Dataset - Aggregate data contained in different groups.

  • Hi,

    I've create a data source which returns the data I need.
    within the data source I have 3 groups - which are prefixed with "Mover_"
    a simplified structure is show below:

    person id  | starting point | ending point
    00000001 |A                  |B                  
    00000002 |C                  | F
    00000003 |B                  | C

    From the above I've created 2 separate Tablix (matrix) to show the movement,firstly to show where the count(person) has moved to

    so for starting point A we can see that 1 person has moved to B

    Starting Point (Left hand side)
    Ending Point (Top)
        __________  B _________  C _________   F
    A|                      1
    B|                                               1
    C |                                                                      1

    So B, C and F have gained people

    I then have to reverse the table (swapping Ending point with Starting Point) soI can obtain a number as shown below,
    whilst the first table shows which group has received individuals, the tablebelow is intended to show which group has lost individuals

    ending point(left hand side)

    Starting point (Top)

    So A, B and C have lost individuals
        ___________A____________B___________C
    B|                     -1
    C|                                               -1
    F |                                                                        -1

    these tables then get simplified into the 2 separate tablix below.

    Gained                                      Lost
    A |1                                          
    B |1                                           B| -1
    C |1                                           C| -1
                                                      F | -1

     

    I can display the data I need in SSRS upuntil this point.


    However - I need to create a 3rd table (union) of the 2 which is based on theabove 2 (simplified tables) and I don’t know how to do it.

    A | 1   (only A above has 1)
    B | 0  (1 in the first table - 1 in the 2nd table)
    C | 0  (1 in the first table - 1 in the 2nd table)
    F | -1  (nothing in the first time but -1 in the second table)

    I’ve tried to use lookup, but as the 2ndtable has a calculated field

    “Count(person)”

    and SSRS won’t allow me to do so.

     

    I hope this is easy to understand and I thankyou for your time.

    any questions, please ask

  • You're going to have to be more specific.   I'm not sure what your definition really means as to what the 3rd group is calculating.    Please provide CREATE TABLE and INSERT statements with sample data, and the results expected given the sample data.

    Steve (aka sgmunson) 🙂 🙂 🙂
    Rent Servers for Income (picks and shovels strategy)

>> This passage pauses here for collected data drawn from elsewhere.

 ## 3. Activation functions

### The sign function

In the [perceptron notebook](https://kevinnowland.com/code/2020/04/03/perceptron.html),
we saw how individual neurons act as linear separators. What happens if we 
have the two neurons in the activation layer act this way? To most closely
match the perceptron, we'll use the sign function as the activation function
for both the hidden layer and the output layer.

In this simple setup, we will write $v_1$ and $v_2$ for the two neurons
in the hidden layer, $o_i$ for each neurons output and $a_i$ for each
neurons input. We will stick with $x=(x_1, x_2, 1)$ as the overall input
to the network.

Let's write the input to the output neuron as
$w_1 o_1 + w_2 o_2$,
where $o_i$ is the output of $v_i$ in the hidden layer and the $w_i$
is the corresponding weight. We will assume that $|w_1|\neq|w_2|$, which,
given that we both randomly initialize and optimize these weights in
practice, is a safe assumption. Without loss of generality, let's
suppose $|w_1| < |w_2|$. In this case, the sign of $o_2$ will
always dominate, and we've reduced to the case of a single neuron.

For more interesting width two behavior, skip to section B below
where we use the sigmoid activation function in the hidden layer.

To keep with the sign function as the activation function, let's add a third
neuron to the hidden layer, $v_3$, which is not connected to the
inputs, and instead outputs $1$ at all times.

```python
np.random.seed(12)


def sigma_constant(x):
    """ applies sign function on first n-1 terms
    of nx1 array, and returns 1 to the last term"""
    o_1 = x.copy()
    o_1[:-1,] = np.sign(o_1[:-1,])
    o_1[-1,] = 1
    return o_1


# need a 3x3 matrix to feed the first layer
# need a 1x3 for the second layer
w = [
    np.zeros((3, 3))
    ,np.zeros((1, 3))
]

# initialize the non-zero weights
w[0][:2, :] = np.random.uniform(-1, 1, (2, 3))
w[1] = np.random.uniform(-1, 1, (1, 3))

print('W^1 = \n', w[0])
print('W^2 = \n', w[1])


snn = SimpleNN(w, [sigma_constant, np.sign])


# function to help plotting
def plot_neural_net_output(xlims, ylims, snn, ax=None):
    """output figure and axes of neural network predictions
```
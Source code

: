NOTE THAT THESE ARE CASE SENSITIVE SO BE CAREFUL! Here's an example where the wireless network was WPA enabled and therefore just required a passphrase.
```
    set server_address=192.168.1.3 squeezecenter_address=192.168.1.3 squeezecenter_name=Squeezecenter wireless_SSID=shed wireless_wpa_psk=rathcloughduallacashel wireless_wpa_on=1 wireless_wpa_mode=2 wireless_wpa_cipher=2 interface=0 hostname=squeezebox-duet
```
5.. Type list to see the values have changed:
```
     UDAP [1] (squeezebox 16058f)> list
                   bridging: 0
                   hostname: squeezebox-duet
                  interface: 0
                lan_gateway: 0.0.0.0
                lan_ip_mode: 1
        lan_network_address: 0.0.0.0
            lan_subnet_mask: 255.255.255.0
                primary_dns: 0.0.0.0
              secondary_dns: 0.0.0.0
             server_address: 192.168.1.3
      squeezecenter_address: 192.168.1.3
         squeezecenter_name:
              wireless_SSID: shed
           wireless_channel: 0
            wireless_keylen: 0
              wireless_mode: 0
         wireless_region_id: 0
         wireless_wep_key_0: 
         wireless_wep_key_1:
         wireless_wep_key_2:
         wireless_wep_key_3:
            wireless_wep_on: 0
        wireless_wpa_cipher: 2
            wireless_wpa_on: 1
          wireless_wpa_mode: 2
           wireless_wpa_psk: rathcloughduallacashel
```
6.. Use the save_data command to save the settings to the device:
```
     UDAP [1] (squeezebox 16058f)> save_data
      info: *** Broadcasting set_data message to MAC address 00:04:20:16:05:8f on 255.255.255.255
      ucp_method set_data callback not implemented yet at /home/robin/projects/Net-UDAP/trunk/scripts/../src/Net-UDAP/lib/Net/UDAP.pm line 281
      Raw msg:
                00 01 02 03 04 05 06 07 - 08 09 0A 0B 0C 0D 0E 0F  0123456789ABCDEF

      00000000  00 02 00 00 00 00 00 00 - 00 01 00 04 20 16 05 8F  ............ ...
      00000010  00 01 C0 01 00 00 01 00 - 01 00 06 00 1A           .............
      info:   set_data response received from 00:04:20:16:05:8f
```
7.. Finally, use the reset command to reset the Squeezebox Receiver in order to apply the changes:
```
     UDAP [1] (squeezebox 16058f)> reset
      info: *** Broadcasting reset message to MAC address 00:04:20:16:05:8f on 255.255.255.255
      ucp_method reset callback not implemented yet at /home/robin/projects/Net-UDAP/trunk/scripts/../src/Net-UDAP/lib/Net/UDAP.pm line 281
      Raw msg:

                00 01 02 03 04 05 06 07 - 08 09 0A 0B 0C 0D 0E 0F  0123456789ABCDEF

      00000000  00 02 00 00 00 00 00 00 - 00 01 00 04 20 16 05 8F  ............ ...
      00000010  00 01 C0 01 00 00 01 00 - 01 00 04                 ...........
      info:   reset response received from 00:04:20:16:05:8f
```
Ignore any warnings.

  • sgmunson - Friday, June 30, 2017 11:15 AM

    You're going to have to be more specific.   I'm not sure what your definition really means as to what the 3rd group is calculating.    Please provide CREATE TABLE and INSERT statements with sample data, and the results expected given the sample data.

    Hi Steve,
    Thanks for taking the time to reply
    below are the CREATE TABLE and INSERT statements with sample data

    Create table #Temp
    (
    person_id varchar(8),
    starting_point Varchar(1),
    ending_point varchar(1)
    )

    insert into #Temp (person_id,starting_point,ending_point) VALUES ('00000001','A','B')
    insert into #Temp (person_id,starting_point,ending_point) VALUES ('00000002','C','F')
    insert into #Temp (person_id,starting_point,ending_point) VALUES ('00000003','B','C')

    TablixA
    These is the starting_point (i.e. these have lost an individual)


    select starting_point as 'point',NULL as 'people_gained',count(person_id)*-1 'people_left'
    from #Temp
    group by starting_point

    this is the ending point, (i.e. those who have gained an individual) 

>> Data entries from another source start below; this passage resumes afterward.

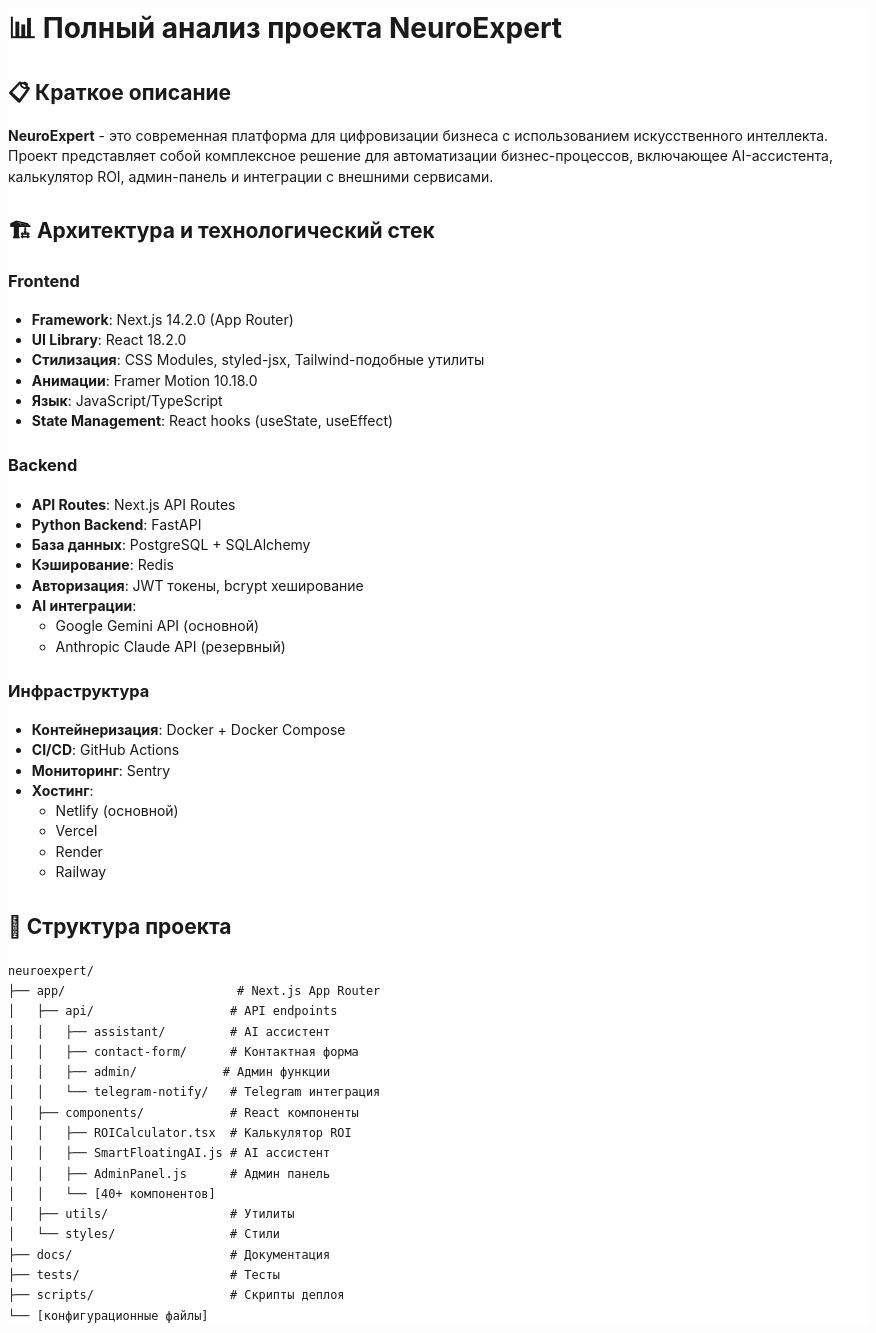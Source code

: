# 📊 Полный анализ проекта NeuroExpert

## 📋 Краткое описание

**NeuroExpert** - это современная платформа для цифровизации бизнеса с использованием искусственного интеллекта. Проект представляет собой комплексное решение для автоматизации бизнес-процессов, включающее AI-ассистента, калькулятор ROI, админ-панель и интеграции с внешними сервисами.

## 🏗️ Архитектура и технологический стек

### Frontend
- **Framework**: Next.js 14.2.0 (App Router)
- **UI Library**: React 18.2.0
- **Стилизация**: CSS Modules, styled-jsx, Tailwind-подобные утилиты
- **Анимации**: Framer Motion 10.18.0
- **Язык**: JavaScript/TypeScript
- **State Management**: React hooks (useState, useEffect)

### Backend
- **API Routes**: Next.js API Routes
- **Python Backend**: FastAPI
- **База данных**: PostgreSQL + SQLAlchemy
- **Кэширование**: Redis
- **Авторизация**: JWT токены, bcrypt хеширование
- **AI интеграции**: 
  - Google Gemini API (основной)
  - Anthropic Claude API (резервный)

### Инфраструктура
- **Контейнеризация**: Docker + Docker Compose
- **CI/CD**: GitHub Actions
- **Мониторинг**: Sentry
- **Хостинг**: 
  - Netlify (основной)
  - Vercel
  - Render
  - Railway

## 📁 Структура проекта

```
neuroexpert/
├── app/                        # Next.js App Router
│   ├── api/                   # API endpoints
│   │   ├── assistant/         # AI ассистент
│   │   ├── contact-form/      # Контактная форма
│   │   ├── admin/            # Админ функции
│   │   └── telegram-notify/   # Telegram интеграция
│   ├── components/            # React компоненты
│   │   ├── ROICalculator.tsx  # Калькулятор ROI
│   │   ├── SmartFloatingAI.js # AI ассистент
│   │   ├── AdminPanel.js      # Админ панель
│   │   └── [40+ компонентов]
│   ├── utils/                 # Утилиты
│   └── styles/                # Стили
├── docs/                      # Документация
├── tests/                     # Тесты
├── scripts/                   # Скрипты деплоя
└── [конфигурационные файлы]
```
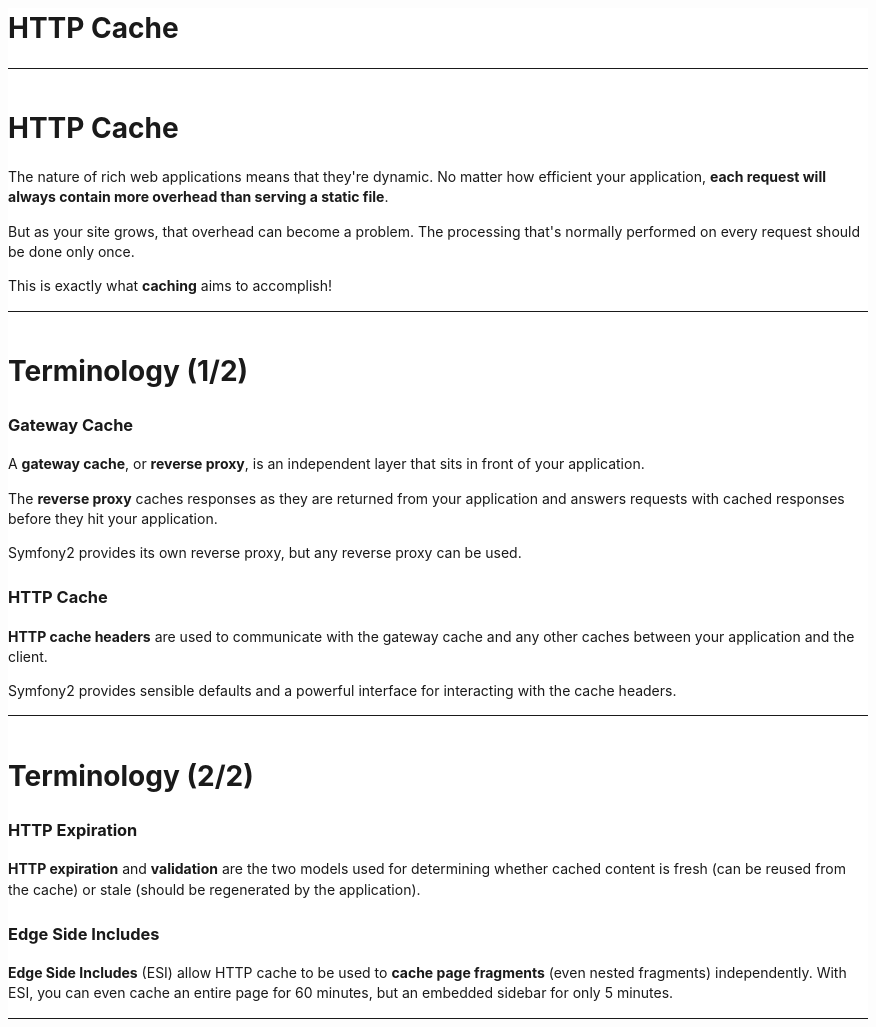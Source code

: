 # HTTP Cache

---

# HTTP Cache

The nature of rich web applications means that they're dynamic. No matter how
efficient your application, **each request will always contain more overhead
than serving a static file**.

But as your site grows, that overhead can become a problem. The processing
that's normally performed on every request should be done only once.

This is exactly what **caching** aims to accomplish!

---

# Terminology (1/2)

### Gateway Cache

A **gateway cache**, or **reverse proxy**, is an independent layer that sits in
front of your application.

The **reverse proxy** caches responses as they are returned from your application
and answers requests with cached responses before they hit your application.

Symfony2 provides its own reverse proxy, but any reverse proxy can be used.

### HTTP Cache

**HTTP cache headers** are used to communicate with the gateway cache and any
other caches between your application and the client.

Symfony2 provides sensible defaults and a powerful interface for interacting
with the cache headers.

---

# Terminology (2/2)

### HTTP Expiration

**HTTP expiration** and **validation** are the two models used for determining
whether cached content is fresh (can be reused from the cache) or stale (should
be regenerated by the application).

### Edge Side Includes

**Edge Side Includes** (ESI) allow HTTP cache to be used to **cache page
fragments** (even nested fragments) independently. With ESI, you can even cache
an entire page for 60 minutes, but an embedded sidebar for only 5 minutes.

---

    select ending_point as 'point',count(person_id) 'people_gained',NULL as 'people_left'
    from #Temp
    group by ending_point

    results expected - a union of the 2 previous tables with an additional column "wanted" which is a sum of people_gained and people_left


    I hope this helps clarify? any questions - please let me know

    Thanks
    Andy

  • Here's one way:

    SELECT x.point,
       people_gained=SUM(CASE WHEN x.point_type='End'   THEN 1  ELSE 0 END),
       people_left =SUM(CASE WHEN x.point_type='Start' THEN -1 ELSE 0 END),
       wanted       =SUM(CASE WHEN x.point_type='End'   THEN 1  ELSE 0 END)
                     +
                     SUM(CASE WHEN x.point_type='Start' THEN -1 ELSE 0 END)
    FROM #temp
      CROSS APPLY
      (SELECT point_type='Start', point=starting_point
        UNION ALL
        SELECT point_type='End', point=ending_point
      )x
    GROUP BY x.point;

    One thing to note is that these queries (yours and mine) assume that there are no rows where the starting point and ending point are the same. That can be handled pretty easily, but it's important to note.

    Cheers!

  • Create table #Temp (
        person_id varchar(8),
        starting_point Varchar(1),
        ending_point varchar(1)
    );
    insert into #Temp (person_id,starting_point,ending_point) VALUES ('00000001','A','B')
    insert into #Temp (person_id,starting_point,ending_point) VALUES ('00000002','C','F')
    insert into #Temp (person_id,starting_point,ending_point) VALUES ('00000003','B','C');

    WITH STARTS AS (

        SELECT T.starting_point, 0 - COUNT(DISTINCT person_id) AS NumLost
        FROM #Temp AS T
        GROUP BY T.starting_point
    ),
        ENDS AS (

            SELECT T.ending_point, COUNT(DISTINCT person_id) AS NumGained
            FROM #Temp AS T
            GROUP BY T.ending_point
    )
    SELECT COALESCE(S.starting_point, E.ending_point) AS point,
        ISNULL(E.NumGained, 0) AS people_gained,
        ISNULL(S.NumLost, 0) AS people_left,
        ISNULL(E.NumGained, 0) + ISNULL(S.NumLost, 0) AS Wanted
    FROM STARTS AS S
        FULL OUTER JOIN ENDS AS E
            ON S.starting_point = E.ending_point
    ORDER BY COALESCE(S.starting_point, E.ending_point);

    DROP TABLE #Temp;

    Steve (aka sgmunson) 🙂 🙂 🙂
    Rent Servers for Income (picks and shovels strategy)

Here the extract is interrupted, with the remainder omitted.